> WHAT YOU WILL DO
Below are entries; copy exactly the lines from the one with "Open the Harness" through the one with "- ParseJSON\_MTC will take an optional parameter to", both included, and leave out the rest.

[PROVIDED INFORMATION — start]

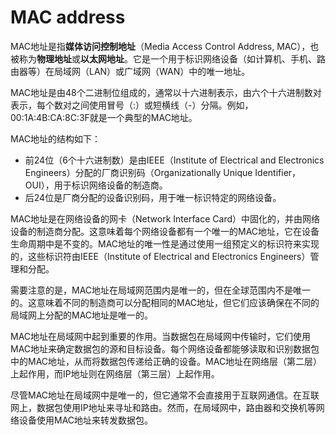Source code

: # MAC address

MAC地址是指**媒体访问控制地址**（Media Access Control Address, MAC），也被称为**物理地址**或**以太网地址**。它是一个用于标识网络设备（如计算机、手机、路由器等）在局域网（LAN）或广域网（WAN）中的唯一地址。

MAC地址是由48个二进制位组成的，通常以十六进制表示，由六个十六进制数对表示，每个数对之间使用冒号（:）或短横线（-）分隔。例如，00:1A:4B:CA:8C:3F就是一个典型的MAC地址。

MAC地址的结构如下：

- 前24位（6个十六进制数）是由IEEE（Institute of Electrical and Electronics Engineers）分配的厂商识别码（Organizationally Unique Identifier，OUI），用于标识网络设备的制造商。
- 后24位是厂商分配的设备识别码，用于唯一标识特定的网络设备。

MAC地址是在网络设备的网卡（Network Interface Card）中固化的，并由网络设备的制造商分配。这意味着每个网络设备都有一个唯一的MAC地址，它在设备生命周期中是不变的。MAC地址的唯一性是通过使用一组预定义的标识符来实现的，这些标识符由IEEE（Institute of Electrical and Electronics Engineers）管理和分配。

需要注意的是，MAC地址在局域网范围内是唯一的，但在全球范围内不是唯一的。这意味着不同的制造商可以分配相同的MAC地址，但它们应该确保在不同的局域网上分配的MAC地址是唯一的。

MAC地址在局域网中起到重要的作用。当数据包在局域网中传输时，它们使用MAC地址来确定数据包的源和目标设备。每个网络设备都能够读取和识别数据包中的MAC地址，从而将数据包传递给正确的设备。MAC地址在网络层（第二层）上起作用，而IP地址则在网络层（第三层）上起作用。

尽管MAC地址在局域网中是唯一的，但它通常不会直接用于互联网通信。在互联网上，数据包使用IP地址来寻址和路由。然而，在局域网中，路由器和交换机等网络设备使用MAC地址来转发数据包。
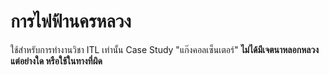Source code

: # การไฟฟ้านครหลวง
ใช้สำหรับการทำงานวิชา ITL เท่านั้น Case Study "แก๊งคอลเซ็นเตอร์" **ไม่ได้มีเจตนาหลอกหลวงแต่อย่างใด หรือใช้ในทางที่ผิด**
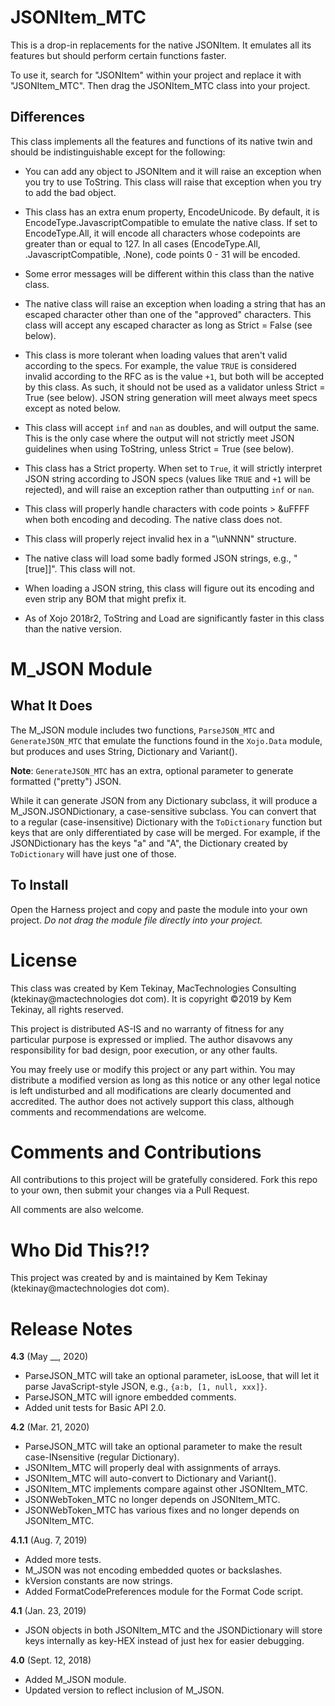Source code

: # JSONItem\_MTC

This is a drop-in replacements for the native JSONItem. It emulates all its features but should perform certain functions faster.

To use it, search for "JSONItem" within your project and replace it with "JSONItem\_MTC". Then drag the JSONItem\_MTC class into your project.

## Differences

This class implements all the features and functions of its native twin and should be indistinguishable except for the following:

- You can add any object to JSONItem and it will raise an exception when you try to use ToString. This class will raise that exception when you try to add the bad object.

- This class has an extra enum property, EncodeUnicode. By default, it is EncodeType.JavascriptCompatible to emulate the native class. If set to EncodeType.All, it will encode all characters whose codepoints are greater than or equal to 127. In all cases (EncodeType.All, .JavascriptCompatible, .None), code points 0 - 31 will be encoded.

- Some error messages will be different within this class than the native class.

- The native class will raise an exception when loading a string that has an escaped character other than one of the "approved" characters. This class will accept any escaped character as long as Strict = False (see below).

- This class is more tolerant when loading values that aren't valid according to the specs. For example, the value `TRUE` is considered invalid according to the RFC as is the value `+1`, but both will be accepted by this class. As such, it should not be used as a validator unless Strict = True (see below). JSON string generation will meet always meet specs except as noted below.

- This class will accept `inf` and `nan` as doubles, and will output the same. This is the only case where the output will not strictly meet JSON guidelines when using ToString, unless Strict = True (see below).

- This class has a Strict property. When set to `True`, it will strictly interpret JSON string according to JSON specs (values like `TRUE` and `+1` will be rejected), and will raise an exception rather than outputting `inf` or `nan`.

- This class will properly handle characters with code points > &uFFFF when both encoding and decoding. The native class does not.

- This class will properly reject invalid hex in a "\\uNNNN" structure.

- The native class will load some badly formed JSON strings, e.g., "[true]]". This class will not.

- When loading a JSON string, this class will figure out its encoding and even strip any BOM that might prefix it.

- As of Xojo 2018r2, ToString and Load are significantly faster in this class than the native version.

# M\_JSON Module

## What It Does

The M\_JSON module includes two functions, `ParseJSON_MTC` and `GenerateJSON_MTC` that emulate the functions found in the `Xojo.Data` module, but produces and uses String, Dictionary and Variant().

**Note**: `GenerateJSON_MTC` has an extra, optional parameter to generate formatted ("pretty") JSON.

While it can generate JSON from any Dictionary subclass, it will produce a M\_JSON.JSONDictionary, a case-sensitive subclass. You can convert that to a regular (case-insensitive) Dictionary with the `ToDictionary` function but keys that are only differentiated by case will be merged. For example, if the JSONDictionary has the keys "a" and "A", the Dictionary created by `ToDictionary` will have just one of those.

## To Install

Open the Harness project and copy and paste the module into your own project. _Do not drag the module file directly into your project._

# License

This class was created by Kem Tekinay, MacTechnologies Consulting (ktekinay@mactechnologies dot com). It is copyright ©2019 by Kem Tekinay, all rights reserved.

This project is distributed AS-IS and no warranty of fitness for any particular purpose is expressed or implied. The author disavows any responsibility for bad design, poor execution, or any other faults.

You may freely use or modify this project or any part within. You may distribute a modified version as long as this notice or any other legal notice is left undisturbed and all modifications are clearly documented and accredited. The author does not actively support this class, although comments and recommendations are welcome.

# Comments and Contributions

All contributions to this project will be gratefully considered. Fork this repo to your own, then submit your changes via a Pull Request.

All comments are also welcome.

# Who Did This?!?

This project was created by and is maintained by Kem Tekinay (ktekinay@mactechnologies dot com).

# Release Notes

**4.3** (May __, 2020)

- ParseJSON\_MTC will take an optional parameter, isLoose, that will let it parse JavaScript-style JSON, e.g., `{a:b, [1, null, xxx]}`.
- ParseJSON\_MTC will ignore embedded comments.
- Added unit tests for Basic API 2.0.

**4.2** (Mar. 21, 2020)

- ParseJSON\_MTC will take an optional parameter to make the result case-INsensitive (regular Dictionary).
- JSONItem\_MTC will properly deal with assignments of arrays.
- JSONItem\_MTC will auto-convert to Dictionary and Variant().
- JSONItem\_MTC implements compare against other JSONItem\_MTC.
- JSONWebToken\_MTC no longer depends on JSONItem\_MTC.
- JSONWebToken\_MTC has various fixes and no longer depends on JSONItem\_MTC.

**4.1.1** (Aug. 7, 2019)

- Added more tests.
- M_JSON was not encoding embedded quotes or backslashes.
- kVersion constants are now strings.
- Added FormatCodePreferences module for the Format Code script.

**4.1** (Jan. 23, 2019)

- JSON objects in both JSONItem\_MTC and the JSONDictionary will store keys internally as key-HEX instead of just hex for easier debugging.

**4.0** (Sept. 12, 2018)

- Added M\_JSON module.
- Updated version to reflect inclusion of M\_JSON.
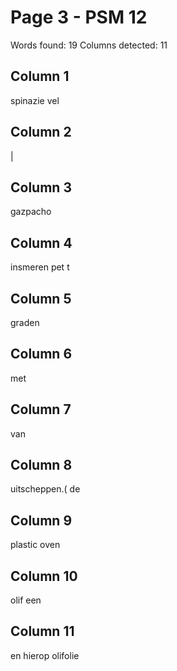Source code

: # Page 3 - PSM 12

Words found: 19
Columns detected: 11

## Column 1

spinazie vel

## Column 2

|

## Column 3

gazpacho

## Column 4

insmeren pet t

## Column 5

graden

## Column 6

met

## Column 7

van

## Column 8

uitscheppen.( de

## Column 9

plastic oven

## Column 10

olif een

## Column 11

en hierop olifolie
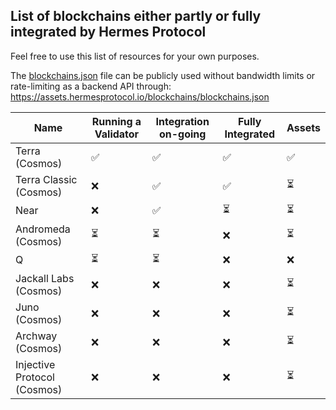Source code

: ## List of blockchains either partly or fully integrated by Hermes Protocol

Feel free to use this list of resources for your own purposes.

The [blockchains.json](https://github.com/HermesProtocol-io/assets/blob/main/static/blockchains/blockchains.json) file can be publicly used without bandwidth limits or rate-limiting as a backend API through:
https://assets.hermesprotocol.io/blockchains/blockchains.json

| Name                        | Running a Validator | Integration on-going  | Fully Integrated | Assets |
| --------------------------- | ------------------- | --------------------- | ---------------- | ------ |
| Terra (Cosmos)              | ✅                  | ✅                   | ✅               | ✅    |
| Terra Classic (Cosmos)      | ❌                  | ✅                   | ✅               | ⏳     |
| Near                        | ❌                  | ✅                   | ⏳               | ⏳     |
| Andromeda (Cosmos)          | ⏳                   | ⏳                   | ❌               | ⏳     |
| Q                           | ⏳                   | ⏳                   | ❌               | ❌    |
| Jackall Labs (Cosmos)       | ❌                  | ❌                   | ❌               | ⏳    |
| Juno (Cosmos)               | ❌                  | ❌                   | ❌               | ⏳    |
| Archway (Cosmos)            | ❌                  | ❌                   | ❌               | ⏳    |
| Injective Protocol (Cosmos) | ❌                  | ❌                   | ❌               | ⏳    |

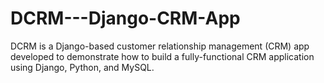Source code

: # DCRM---Django-CRM-App
DCRM is a Django-based customer relationship management (CRM) app developed to demonstrate how to build a fully-functional CRM application using Django, Python, and MySQL.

[PROVIDED INFORMATION — finish]

> ANSWER
Open the Harness project and copy and paste the module into your own project. _Do not drag the module file directly into your project._

# License

This class was created by Kem Tekinay, MacTechnologies Consulting (ktekinay@mactechnologies dot com). It is copyright ©2019 by Kem Tekinay, all rights reserved.

This project is distributed AS-IS and no warranty of fitness for any particular purpose is expressed or implied. The author disavows any responsibility for bad design, poor execution, or any other faults.

You may freely use or modify this project or any part within. You may distribute a modified version as long as this notice or any other legal notice is left undisturbed and all modifications are clearly documented and accredited. The author does not actively support this class, although comments and recommendations are welcome.

# Comments and Contributions

All contributions to this project will be gratefully considered. Fork this repo to your own, then submit your changes via a Pull Request.

All comments are also welcome.

# Who Did This?!?

This project was created by and is maintained by Kem Tekinay (ktekinay@mactechnologies dot com).

# Release Notes

**4.3** (May __, 2020)

- ParseJSON\_MTC will take an optional parameter, isLoose, that will let it parse JavaScript-style JSON, e.g., `{a:b, [1, null, xxx]}`.
- ParseJSON\_MTC will ignore embedded comments.
- Added unit tests for Basic API 2.0.

**4.2** (Mar. 21, 2020)

- ParseJSON\_MTC will take an optional parameter to make the result case-INsensitive (regular Dictionary).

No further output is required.